> _WHAT THIS TASK INVOLVES_: Only lines containing "that" are wanted from the data below. Copy those lines.

Dataset entries
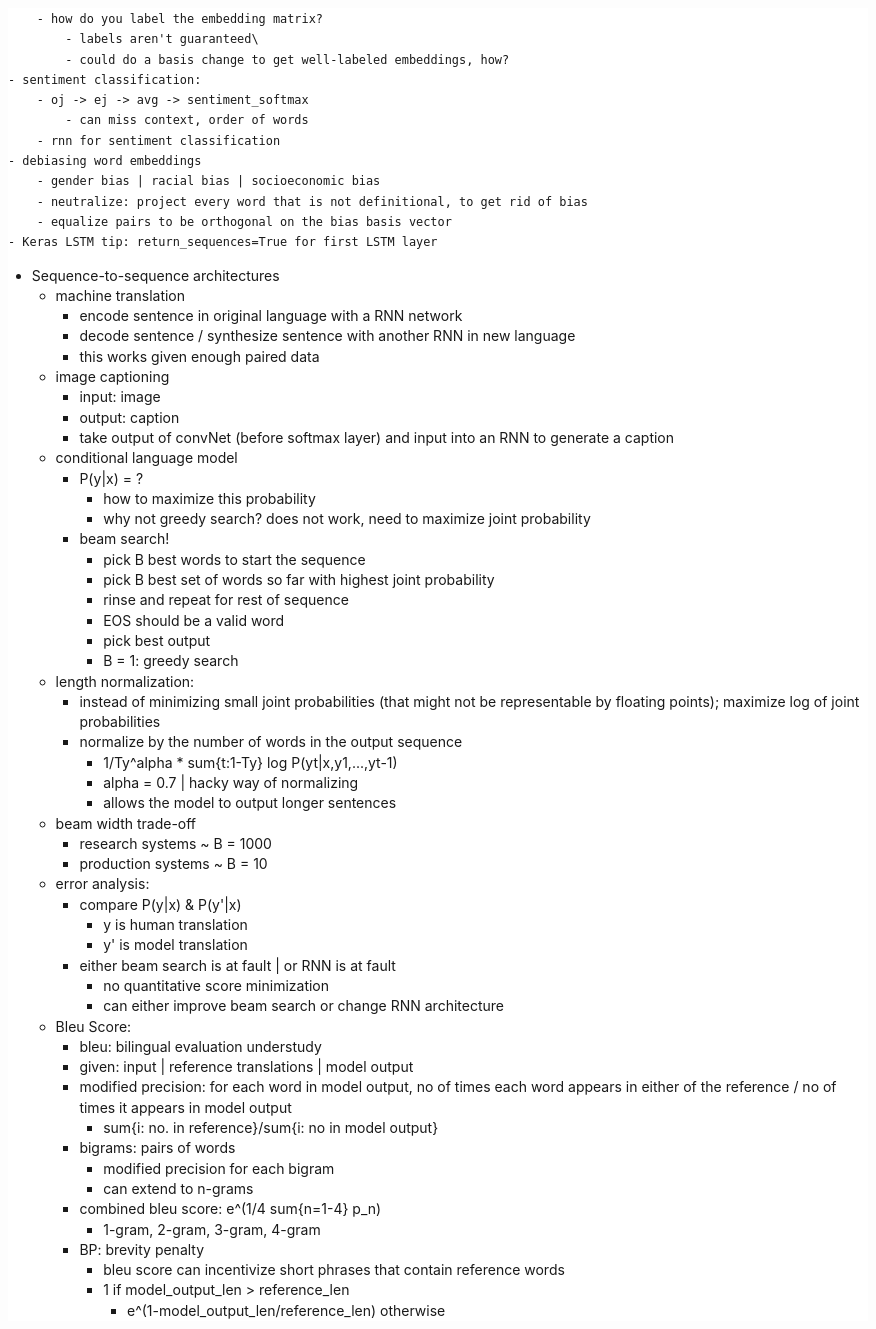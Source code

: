  		- how do you label the embedding matrix?
 			- labels aren't guaranteed\
 			- could do a basis change to get well-labeled embeddings, how?
 	- sentiment classification:
 		- oj -> ej -> avg -> sentiment_softmax
 			- can miss context, order of words
 		- rnn for sentiment classification
 	- debiasing word embeddings
 		- gender bias | racial bias | socioeconomic bias
 		- neutralize: project every word that is not definitional, to get rid of bias
 		- equalize pairs to be orthogonal on the bias basis vector
 	- Keras LSTM tip: return_sequences=True for first LSTM layer
 - Sequence-to-sequence architectures
 	- machine translation
 		- encode sentence in original language with a RNN network
 		- decode sentence / synthesize sentence with another RNN in new language
 		- this works given enough paired data
 	- image captioning
 		- input: image
 		- output: caption
 		- take output of convNet (before softmax layer) and input into an RNN to generate a caption
 	- conditional language model
 		- P(y|x) = ?
 			- how to maximize this probability
 			- why not greedy search? does not work, need to maximize joint probability
 		- beam search!
 			- pick B best words to start the sequence
 			- pick B best set of words so far with highest joint probability
 			- rinse and repeat for rest of sequence
 			- EOS should be a valid word
 			- pick best output
 			- B = 1: greedy search
 	- length normalization:
 		- instead of minimizing small joint probabilities (that might not be representable by floating points); maximize log of joint probabilities
 		- normalize by the number of words in the output sequence
 			- 1/Ty^alpha * sum{t:1-Ty} log P(yt|x,y1,...,yt-1)
 			- alpha = 0.7 | hacky way of normalizing 
 			- allows the model to output longer sentences
 	- beam width trade-off
 		- research systems ~ B = 1000
 		- production systems ~ B = 10
 	- error analysis:
 		- compare P(y|x) & P(y'|x)
 			- y is human translation
 			- y' is model translation
 		- either beam search is at fault | or RNN is at fault
 			- no quantitative score minimization
 			- can either improve beam search or change RNN architecture
 	- Bleu Score:
 		- bleu: bilingual evaluation understudy
 		- given: input | reference translations | model output
 		- modified precision: for each word in model output, no of times each word appears in either of the reference / no of times it appears in model output
 			- sum{i: no. in reference}/sum{i: no in model output}
 		- bigrams: pairs of words
 			- modified precision for each bigram
 			- can extend to n-grams
 		- combined bleu score: e^(1/4 sum{n=1-4} p_n)
 			- 1-gram, 2-gram, 3-gram, 4-gram
 		- BP: brevity penalty
 			- bleu score can incentivize short phrases that contain reference words
 			- 1 if model_output_len > reference_len
 				- e^(1-model_output_len/reference_len) otherwise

> _WRITTEN ANSWER_:
 		- neutralize: project every word that is not definitional, to get rid of bias
 		- instead of minimizing small joint probabilities (that might not be representable by floating points); maximize log of joint probabilities
 			- bleu score can incentivize short phrases that contain reference words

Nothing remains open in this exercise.